The answer is the complete and total erosion of the value of the human person. A person that is reduced to terms of utility and pleasure cannot have worth most of their life. Heck, we sleep and defecate more than we do almost anything else (I guess it is a sunk cost). On the grounds of pleasure and utility, we are like a bad yard gnome. Yet we want to fit, and we know that somehow we are more than just mere pleasure-outcome objects. We want to assert that “every child is precious because its true, dang it, I know it is”. We are conflicted at the very level of being. The problem in our culture is that the phrase “every chid is precious” rolls off the tongue eerily similar to the emperor Commodus doing an open poetry reading in a third grade classroom only days after reading Jeremy Bentham.
There is no way we can take the moral high ground in the catacombs of Moria. The goblins are on foot, and this is the lare of the Balrog. We keep trying to escape, only to find that when we emerge from our subterranean domain the Uraki are everywhere. Even more, upon looking at a mirror we are shocked to find that we have in fact made our own pact with the devil.
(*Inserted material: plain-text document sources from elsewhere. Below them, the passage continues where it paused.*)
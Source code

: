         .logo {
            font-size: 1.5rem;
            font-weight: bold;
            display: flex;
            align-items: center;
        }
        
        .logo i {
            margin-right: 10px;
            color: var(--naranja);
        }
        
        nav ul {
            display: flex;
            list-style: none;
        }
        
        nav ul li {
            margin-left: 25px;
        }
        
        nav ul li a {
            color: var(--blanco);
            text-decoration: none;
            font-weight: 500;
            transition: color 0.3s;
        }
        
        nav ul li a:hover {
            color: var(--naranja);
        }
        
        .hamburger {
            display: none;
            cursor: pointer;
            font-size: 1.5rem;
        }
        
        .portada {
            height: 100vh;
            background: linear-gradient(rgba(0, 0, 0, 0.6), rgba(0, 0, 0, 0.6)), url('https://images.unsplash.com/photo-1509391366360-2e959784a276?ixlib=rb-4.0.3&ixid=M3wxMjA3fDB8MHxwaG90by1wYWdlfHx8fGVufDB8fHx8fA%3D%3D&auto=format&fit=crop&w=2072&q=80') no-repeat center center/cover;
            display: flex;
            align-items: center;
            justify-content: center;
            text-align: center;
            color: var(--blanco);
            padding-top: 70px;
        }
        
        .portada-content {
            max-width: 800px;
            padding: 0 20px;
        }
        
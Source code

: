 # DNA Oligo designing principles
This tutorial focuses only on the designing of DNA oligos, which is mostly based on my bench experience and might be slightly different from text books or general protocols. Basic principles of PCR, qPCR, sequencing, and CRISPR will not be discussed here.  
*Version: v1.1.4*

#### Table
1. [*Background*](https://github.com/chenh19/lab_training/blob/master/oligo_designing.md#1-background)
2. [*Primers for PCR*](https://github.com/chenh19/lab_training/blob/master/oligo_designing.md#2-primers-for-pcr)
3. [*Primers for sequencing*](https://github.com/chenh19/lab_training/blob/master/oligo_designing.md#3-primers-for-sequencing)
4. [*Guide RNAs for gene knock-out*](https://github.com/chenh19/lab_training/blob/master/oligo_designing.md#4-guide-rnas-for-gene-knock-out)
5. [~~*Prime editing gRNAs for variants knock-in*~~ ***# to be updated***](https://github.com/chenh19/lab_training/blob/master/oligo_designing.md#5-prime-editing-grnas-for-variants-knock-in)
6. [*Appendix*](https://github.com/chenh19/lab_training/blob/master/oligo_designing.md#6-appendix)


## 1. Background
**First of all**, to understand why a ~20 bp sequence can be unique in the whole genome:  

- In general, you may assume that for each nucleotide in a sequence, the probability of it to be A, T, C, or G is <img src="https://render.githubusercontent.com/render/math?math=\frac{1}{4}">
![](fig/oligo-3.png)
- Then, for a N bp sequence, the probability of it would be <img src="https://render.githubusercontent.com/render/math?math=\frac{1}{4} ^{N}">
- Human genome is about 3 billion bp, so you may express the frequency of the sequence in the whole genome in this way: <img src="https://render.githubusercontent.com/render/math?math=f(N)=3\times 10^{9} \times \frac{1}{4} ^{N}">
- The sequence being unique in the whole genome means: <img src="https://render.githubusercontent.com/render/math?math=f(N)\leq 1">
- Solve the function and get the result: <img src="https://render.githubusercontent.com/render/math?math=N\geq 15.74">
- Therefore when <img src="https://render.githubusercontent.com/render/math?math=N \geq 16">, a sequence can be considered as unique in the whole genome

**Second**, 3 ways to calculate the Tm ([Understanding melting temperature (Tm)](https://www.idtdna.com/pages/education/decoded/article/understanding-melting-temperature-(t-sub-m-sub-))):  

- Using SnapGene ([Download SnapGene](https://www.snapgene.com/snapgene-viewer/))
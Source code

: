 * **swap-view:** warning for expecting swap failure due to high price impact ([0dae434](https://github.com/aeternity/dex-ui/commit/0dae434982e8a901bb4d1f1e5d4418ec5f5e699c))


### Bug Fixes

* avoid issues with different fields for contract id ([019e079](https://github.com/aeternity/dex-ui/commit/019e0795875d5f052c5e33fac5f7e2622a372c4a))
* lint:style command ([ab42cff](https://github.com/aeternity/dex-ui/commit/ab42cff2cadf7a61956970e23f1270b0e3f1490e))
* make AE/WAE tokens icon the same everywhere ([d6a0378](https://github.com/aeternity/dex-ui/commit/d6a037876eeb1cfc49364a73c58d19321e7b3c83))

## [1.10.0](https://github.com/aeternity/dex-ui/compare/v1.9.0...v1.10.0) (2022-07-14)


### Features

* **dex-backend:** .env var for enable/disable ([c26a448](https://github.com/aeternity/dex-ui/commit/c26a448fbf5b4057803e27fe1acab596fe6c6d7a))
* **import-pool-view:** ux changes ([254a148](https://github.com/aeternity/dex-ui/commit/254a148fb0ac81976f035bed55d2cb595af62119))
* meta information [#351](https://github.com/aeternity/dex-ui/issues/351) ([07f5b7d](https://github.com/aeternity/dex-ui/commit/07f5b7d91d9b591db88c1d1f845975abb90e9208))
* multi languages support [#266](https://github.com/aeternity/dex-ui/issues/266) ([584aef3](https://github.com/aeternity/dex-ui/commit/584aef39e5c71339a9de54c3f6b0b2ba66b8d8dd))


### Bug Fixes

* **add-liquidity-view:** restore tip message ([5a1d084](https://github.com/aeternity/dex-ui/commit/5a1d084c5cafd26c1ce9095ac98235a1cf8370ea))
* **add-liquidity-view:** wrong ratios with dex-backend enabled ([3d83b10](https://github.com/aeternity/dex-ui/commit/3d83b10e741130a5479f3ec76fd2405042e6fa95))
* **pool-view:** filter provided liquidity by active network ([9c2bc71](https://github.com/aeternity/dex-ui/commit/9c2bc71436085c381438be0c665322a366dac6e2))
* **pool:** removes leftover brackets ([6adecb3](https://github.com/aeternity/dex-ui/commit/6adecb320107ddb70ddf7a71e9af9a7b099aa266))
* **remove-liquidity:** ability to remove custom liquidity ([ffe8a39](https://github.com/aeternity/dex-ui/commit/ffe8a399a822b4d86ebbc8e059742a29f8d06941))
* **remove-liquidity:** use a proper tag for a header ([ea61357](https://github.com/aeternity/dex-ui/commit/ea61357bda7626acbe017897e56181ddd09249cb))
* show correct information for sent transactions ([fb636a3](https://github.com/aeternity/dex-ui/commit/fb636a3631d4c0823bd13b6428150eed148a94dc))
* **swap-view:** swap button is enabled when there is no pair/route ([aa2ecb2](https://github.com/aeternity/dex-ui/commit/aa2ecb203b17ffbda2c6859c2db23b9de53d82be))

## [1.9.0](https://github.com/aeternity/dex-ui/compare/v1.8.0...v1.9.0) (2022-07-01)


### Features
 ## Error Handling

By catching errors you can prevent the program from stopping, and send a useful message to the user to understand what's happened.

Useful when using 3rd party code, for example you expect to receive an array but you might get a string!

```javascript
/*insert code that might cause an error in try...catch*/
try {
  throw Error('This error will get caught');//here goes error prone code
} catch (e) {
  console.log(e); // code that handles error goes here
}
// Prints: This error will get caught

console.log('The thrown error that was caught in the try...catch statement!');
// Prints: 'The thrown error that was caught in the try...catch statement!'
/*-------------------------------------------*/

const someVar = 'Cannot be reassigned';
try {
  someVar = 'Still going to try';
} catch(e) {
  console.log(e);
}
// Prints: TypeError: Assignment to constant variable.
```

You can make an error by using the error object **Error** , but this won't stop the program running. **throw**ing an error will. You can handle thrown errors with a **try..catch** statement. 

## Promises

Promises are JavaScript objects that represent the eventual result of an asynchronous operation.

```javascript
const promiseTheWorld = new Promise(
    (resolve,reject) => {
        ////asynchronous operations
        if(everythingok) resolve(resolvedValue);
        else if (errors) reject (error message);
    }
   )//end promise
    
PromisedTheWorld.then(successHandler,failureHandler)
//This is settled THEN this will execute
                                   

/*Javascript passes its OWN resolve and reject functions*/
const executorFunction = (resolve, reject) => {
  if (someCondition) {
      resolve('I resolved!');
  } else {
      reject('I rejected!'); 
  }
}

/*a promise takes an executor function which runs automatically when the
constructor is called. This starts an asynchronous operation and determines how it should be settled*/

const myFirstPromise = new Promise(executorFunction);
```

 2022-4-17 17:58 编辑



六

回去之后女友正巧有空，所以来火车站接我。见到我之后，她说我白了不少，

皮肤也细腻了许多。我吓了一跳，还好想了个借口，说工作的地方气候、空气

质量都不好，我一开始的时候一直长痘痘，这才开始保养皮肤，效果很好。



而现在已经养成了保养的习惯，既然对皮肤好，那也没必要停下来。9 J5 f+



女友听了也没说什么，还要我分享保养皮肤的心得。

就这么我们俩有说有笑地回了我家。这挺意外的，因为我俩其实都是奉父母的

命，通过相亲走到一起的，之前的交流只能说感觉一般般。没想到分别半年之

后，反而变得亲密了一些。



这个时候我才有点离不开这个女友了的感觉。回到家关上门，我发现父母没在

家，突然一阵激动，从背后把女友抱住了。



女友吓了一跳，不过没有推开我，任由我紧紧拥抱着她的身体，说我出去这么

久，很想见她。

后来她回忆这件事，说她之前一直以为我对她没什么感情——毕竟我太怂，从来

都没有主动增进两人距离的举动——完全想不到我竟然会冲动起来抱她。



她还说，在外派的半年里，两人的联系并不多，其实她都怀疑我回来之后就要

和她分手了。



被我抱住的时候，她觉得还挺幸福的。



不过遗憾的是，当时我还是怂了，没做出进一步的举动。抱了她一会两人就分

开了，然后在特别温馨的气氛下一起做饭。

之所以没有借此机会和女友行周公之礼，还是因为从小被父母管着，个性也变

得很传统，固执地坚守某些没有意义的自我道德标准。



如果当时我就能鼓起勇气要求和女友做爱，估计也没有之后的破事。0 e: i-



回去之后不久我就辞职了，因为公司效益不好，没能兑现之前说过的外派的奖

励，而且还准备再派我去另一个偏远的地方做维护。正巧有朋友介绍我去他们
Blood is on our hands and face.
What can we do about this cultural crisis? I will honestly admit at times I feel helpless. The two streams that pollute our notion of human value are at their core the cause of all evil in the world. The first, our tendency to put our pleasure first, thereby subjugating the intellect to our passions. It was the problem with Rome. The second, our tendency to put our reason above God’s law, thereby subjugating the good, true and beautiful to our (ir)rational designs. That was the problem with the Reich. Thus, I am left to join the prophet and foresee an awful, inevitable and unprecedented end. I think we can only pray and hope with the words our Lord taught us:
“Lead us not into temptation, but deliver us from evil.”
Let us pray.
“Kyrie Eleison. Christe Eleison. Kyrie Eleison.”
That was the prayer that echoed in the catacombs in the first century. It will become a prayer of invaluable consolation as we find ourselves again plunged into the subterranean holding pen of this society, and as we grow in our solidarity with that generation, long ago, whose blood was the seed of the Church.